A viewer's guide to UFC 129 (cont.)
Beyond the main event ...
Nine of the evening's 12 bouts pit a Canadian fighter vs. an American. But the fight in which the home country competitor figures to have the biggest crowd support is one in which the opponent is not an American but a Brazilian. Hominick, who was born, grew up and still lives just down an Ontario highway from Toronto, will be going for the featherweight championship against Aldo, a buzzsaw of a fighter. Aldo is billed as a black belt in Brazilian jiu-jitsu, though we've seen no evidence of that, since he's punched out everyone in his path. Finally, in with a stout striker like Hominick, Aldo might show off some of his ground skills.
Age is just a number
At 47, Couture is finally ready to hang up the gloves. For good this time. "The Natural" did retire from the UFC once before, back in 2006 at the tender age of 42, but there was a divorce and other turmoil in his life at the time. He came back a year later. Now he's insisting that this weekend's fight with Machida is it. He's not about to go Brett Favre on us.
What a storybook ending it would be if Couture were to go out a winner in front of 55,000 witnesses.

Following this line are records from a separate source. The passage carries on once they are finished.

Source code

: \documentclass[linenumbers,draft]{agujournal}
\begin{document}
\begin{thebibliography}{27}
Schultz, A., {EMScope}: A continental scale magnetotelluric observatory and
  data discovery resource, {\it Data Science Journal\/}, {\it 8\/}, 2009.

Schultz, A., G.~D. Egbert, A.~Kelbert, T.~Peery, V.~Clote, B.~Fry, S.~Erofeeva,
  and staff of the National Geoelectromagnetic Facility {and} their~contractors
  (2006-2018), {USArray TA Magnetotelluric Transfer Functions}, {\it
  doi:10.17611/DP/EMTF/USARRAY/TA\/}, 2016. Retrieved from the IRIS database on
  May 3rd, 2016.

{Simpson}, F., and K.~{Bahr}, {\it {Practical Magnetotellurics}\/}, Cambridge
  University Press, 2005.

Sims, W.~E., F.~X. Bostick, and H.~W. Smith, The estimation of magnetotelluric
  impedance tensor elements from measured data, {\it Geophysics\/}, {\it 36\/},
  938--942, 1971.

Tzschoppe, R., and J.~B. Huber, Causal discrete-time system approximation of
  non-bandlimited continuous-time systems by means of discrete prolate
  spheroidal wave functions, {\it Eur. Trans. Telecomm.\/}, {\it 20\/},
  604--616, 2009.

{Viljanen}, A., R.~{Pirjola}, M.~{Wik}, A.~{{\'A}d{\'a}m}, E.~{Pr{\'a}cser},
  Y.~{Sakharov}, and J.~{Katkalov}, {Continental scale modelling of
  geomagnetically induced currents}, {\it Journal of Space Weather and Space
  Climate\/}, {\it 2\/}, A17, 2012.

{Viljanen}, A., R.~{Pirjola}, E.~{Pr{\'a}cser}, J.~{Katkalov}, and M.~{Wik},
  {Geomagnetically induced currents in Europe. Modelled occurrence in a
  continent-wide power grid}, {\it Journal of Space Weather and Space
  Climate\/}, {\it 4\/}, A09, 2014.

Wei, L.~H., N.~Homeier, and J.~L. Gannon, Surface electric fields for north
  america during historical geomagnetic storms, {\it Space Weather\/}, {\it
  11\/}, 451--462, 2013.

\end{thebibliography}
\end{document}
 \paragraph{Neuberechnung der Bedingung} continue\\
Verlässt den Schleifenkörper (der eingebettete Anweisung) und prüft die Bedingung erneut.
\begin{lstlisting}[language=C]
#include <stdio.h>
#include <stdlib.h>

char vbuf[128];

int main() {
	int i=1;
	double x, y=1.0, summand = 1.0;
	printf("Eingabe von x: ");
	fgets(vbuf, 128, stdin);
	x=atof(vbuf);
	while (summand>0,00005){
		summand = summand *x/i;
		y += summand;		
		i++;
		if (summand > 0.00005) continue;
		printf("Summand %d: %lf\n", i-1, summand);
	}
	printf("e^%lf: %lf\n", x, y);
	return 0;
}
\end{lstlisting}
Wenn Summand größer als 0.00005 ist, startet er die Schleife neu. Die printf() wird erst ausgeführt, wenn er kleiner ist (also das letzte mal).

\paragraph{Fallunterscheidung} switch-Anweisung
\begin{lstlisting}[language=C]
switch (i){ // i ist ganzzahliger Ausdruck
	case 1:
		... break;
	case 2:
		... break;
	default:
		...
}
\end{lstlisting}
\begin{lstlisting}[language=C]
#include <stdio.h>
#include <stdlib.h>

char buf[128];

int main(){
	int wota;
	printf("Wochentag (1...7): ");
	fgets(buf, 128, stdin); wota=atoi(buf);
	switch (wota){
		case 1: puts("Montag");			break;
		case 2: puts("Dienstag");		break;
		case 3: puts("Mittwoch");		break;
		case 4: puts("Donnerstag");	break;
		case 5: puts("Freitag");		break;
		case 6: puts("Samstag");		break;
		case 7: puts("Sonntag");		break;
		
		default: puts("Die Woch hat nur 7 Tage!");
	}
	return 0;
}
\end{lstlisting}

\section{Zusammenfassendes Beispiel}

It might happen, but just as it's amazing that a 47-year-old athlete can perform at an elite level, consider this other example of how numbers lie: Couture enters this fight on a three-bout winning streak, while Machida has lost two in a row. How is that deceptive? Machida's losses came to a pair of former light heavyweight champions, Quinton Jackson and Mauricio "Shogun" Rua. Couture's wins came against big-mouthed boxer James Toney, an old 46-year-old Mark Coleman (loser of three of four) and Brandon Vera, once a rising contender but lately a fighter on a downfall.
This is going to be a big-time challenge for Couture, who has risen to the occasion before. Does he have one more in him?
Of the 12 bouts on the card, only two do not include a Canadian fighter. One of those is Couture vs. Machida, and no one will leaving their seats during that one. Even if it weren't Couture's Octagon finale, he's always a popular combatant. The other non-Canadian bout: Vladimir Matyushenko vs. Jason Brilz. That's not exactly ho-hum, either. Brilz has lost two of three but started his career 17-1-1, while "The Janitor" is 25-5 and has won four of five, the only loss coming against the runaway diesel known as Jon "Bones" Jones.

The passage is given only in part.